Los mejores bosques de España

para practicar Shinrin-yoku

  • Bosque de Muniellos, Asturias
  • Sendero Bosque Encantado, Tenerife
  • Parque Natural Monte Aloia, Galicia
  • Faedo de Ciñera, León
  • Reserva de la biosfera de Urdaibai, Vizcaya
  • Hayedo de Montejo, Madrid
  • Parque Natural de la Serra de Collserola, Barcelona
  • Parque Natural de los Alcornocales, Cádiz
  • Parque regional del Curso medio del río Guadarrama, Madrid
  • Parque Natural de las Hoces del río Duratón, Segovia

El Jardín Japonés

Shuichi Kobari del Estudio Toyo Ito AA (Barcelona)

Exposición permanente Museo Lázaro Galdiano de Madrid

El arquitecto Shuichi Kobari llegó a Barcelona en 1989 para conocer la cultura europea de primera mano, en especial los pueblos de casas blancas del Mediterráneo en España.
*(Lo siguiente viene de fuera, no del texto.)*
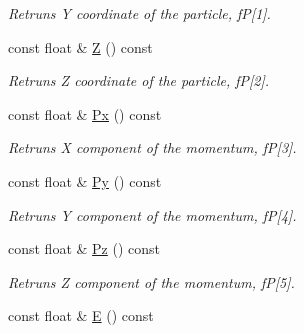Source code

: \begin{DoxyCompactItemize}
\begin{DoxyCompactList}\small\item\em Retruns Y coordinate of the particle, fP\mbox{[}1\mbox{]}. \end{DoxyCompactList}\item 
const float \& \hyperlink{classKFParticleBase_a96e631c939d83ff67c82701ed8255200}{Z} () const \hypertarget{classKFParticleBase_a96e631c939d83ff67c82701ed8255200}{}\label{classKFParticleBase_a96e631c939d83ff67c82701ed8255200}

\begin{DoxyCompactList}\small\item\em Retruns Z coordinate of the particle, fP\mbox{[}2\mbox{]}. \end{DoxyCompactList}\item 
const float \& \hyperlink{classKFParticleBase_af8db96ad4e18b8c37444ab5d8967ad4b}{Px} () const \hypertarget{classKFParticleBase_af8db96ad4e18b8c37444ab5d8967ad4b}{}\label{classKFParticleBase_af8db96ad4e18b8c37444ab5d8967ad4b}

\begin{DoxyCompactList}\small\item\em Retruns X component of the momentum, fP\mbox{[}3\mbox{]}. \end{DoxyCompactList}\item 
const float \& \hyperlink{classKFParticleBase_a3e909ce013348a9560c6b4f4a195f99c}{Py} () const \hypertarget{classKFParticleBase_a3e909ce013348a9560c6b4f4a195f99c}{}\label{classKFParticleBase_a3e909ce013348a9560c6b4f4a195f99c}

\begin{DoxyCompactList}\small\item\em Retruns Y component of the momentum, fP\mbox{[}4\mbox{]}. \end{DoxyCompactList}\item 
const float \& \hyperlink{classKFParticleBase_a6323524db7fc97f61d8d77c0ccc362de}{Pz} () const \hypertarget{classKFParticleBase_a6323524db7fc97f61d8d77c0ccc362de}{}\label{classKFParticleBase_a6323524db7fc97f61d8d77c0ccc362de}

\begin{DoxyCompactList}\small\item\em Retruns Z component of the momentum, fP\mbox{[}5\mbox{]}. \end{DoxyCompactList}\item 
const float \& \hyperlink{classKFParticleBase_aa2f891df3d70ddcfdb32b67915c09e4b}{E} () const \hypertarget{classKFParticleBase_aa2f891df3d70ddcfdb32b67915c09e4b}{}\label{classKFParticleBase_aa2f891df3d70ddcfdb32b67915c09e4b}


\end{DoxyCompactItemize}
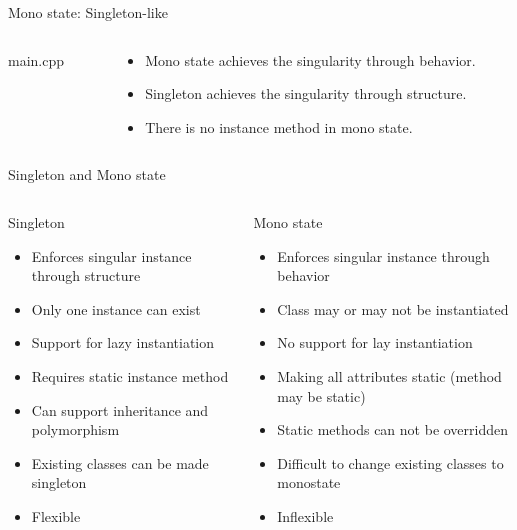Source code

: \documentclass[13pt]{beamer}
\begin{document}
\begin{frame}{Mono state: Singleton-like}
\begin{columns}[T]
	\begin{column}{.45\textwidth}
		main.cpp
		\lstset{basicstyle=\tiny,style=myCustomCppStyle}
		
	\end{column}
	
	\begin{column}{.45\textwidth}
		\begin{itemize}
		\setlength\itemsep{1em}
		\item Mono state achieves the singularity through behavior.
		\item Singleton achieves the singularity through structure.
		\item There is no instance method in mono state.
\end{itemize}	
\end{column}
\end{columns}
\end{frame}

\begin{frame}{Singleton and Mono state}
\begin{columns}[T]
	\begin{column}{.45\textwidth}
		Singleton
		\begin{itemize}
			\item Enforces singular instance through structure
			\item Only one instance can exist
			\item Support for lazy instantiation
			\item Requires static instance method
			\item Can support inheritance and polymorphism
			\item Existing classes can be made singleton
			\item Flexible
		\end{itemize}	
	\end{column}
	
	\begin{column}{.45\textwidth}
		Mono state
		\begin{itemize}
			\item Enforces singular instance through behavior
			\item Class may or may not be instantiated
			\item No support for lay instantiation
			\item Making all attributes static (method may be static)
			\item Static methods can not be overridden
			\item Difficult to change existing classes to monostate
			\item Inflexible
		\end{itemize}	
	\end{column}
\end{columns}
\end{frame}
\end{document}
Comenzó a trabajar en el estudio de Ricardo Bofill y acabó por instalarse en Barcelona definitivamente. En 2002 se convirtió en el director del despacho barcelonés del Estudio Toyo Ito, otro prestigioso arquitecto japonés que ganó el premio Pritzker en 2013, y que decidió incluir a Kobari en su estudio tras haber ganado el concurso para ampliar la Feria de Barcelona. Kobari se ha convertido desde entonces en una figura traductora e intermediaria entre los modos de trabajo españoles y japoneses.

El jardín japonés trabaja los elementos existentes del lugar. No los niega ni los altera, sino solamente los pone en relación. Ninguno es ya percibido individualmente, sino como parte de un conjunto. Tomando el agua como elemento central, se establece un recorrido alrededor, que descubre los detalles, fragmentos de paisajes y relaciones entre partes diferentes en cada avance del paseo o en cada lugar de parada, descanso o contemplación. Se responde al elemento estanque con un continuo de gravilla que simboliza también el agua. De esta forma, se le da continuidad. Este conjunto se cruza en dos ocasiones: primero, para llegar al espacio engawa, de una escala más doméstica e íntima; luego, para dejarlo atrás y descubrir la inmensidad de los árboles del jardín. Tres montículos de tierra rompen la simetría axial de las formas previas y acompañan el movimiento del paseante.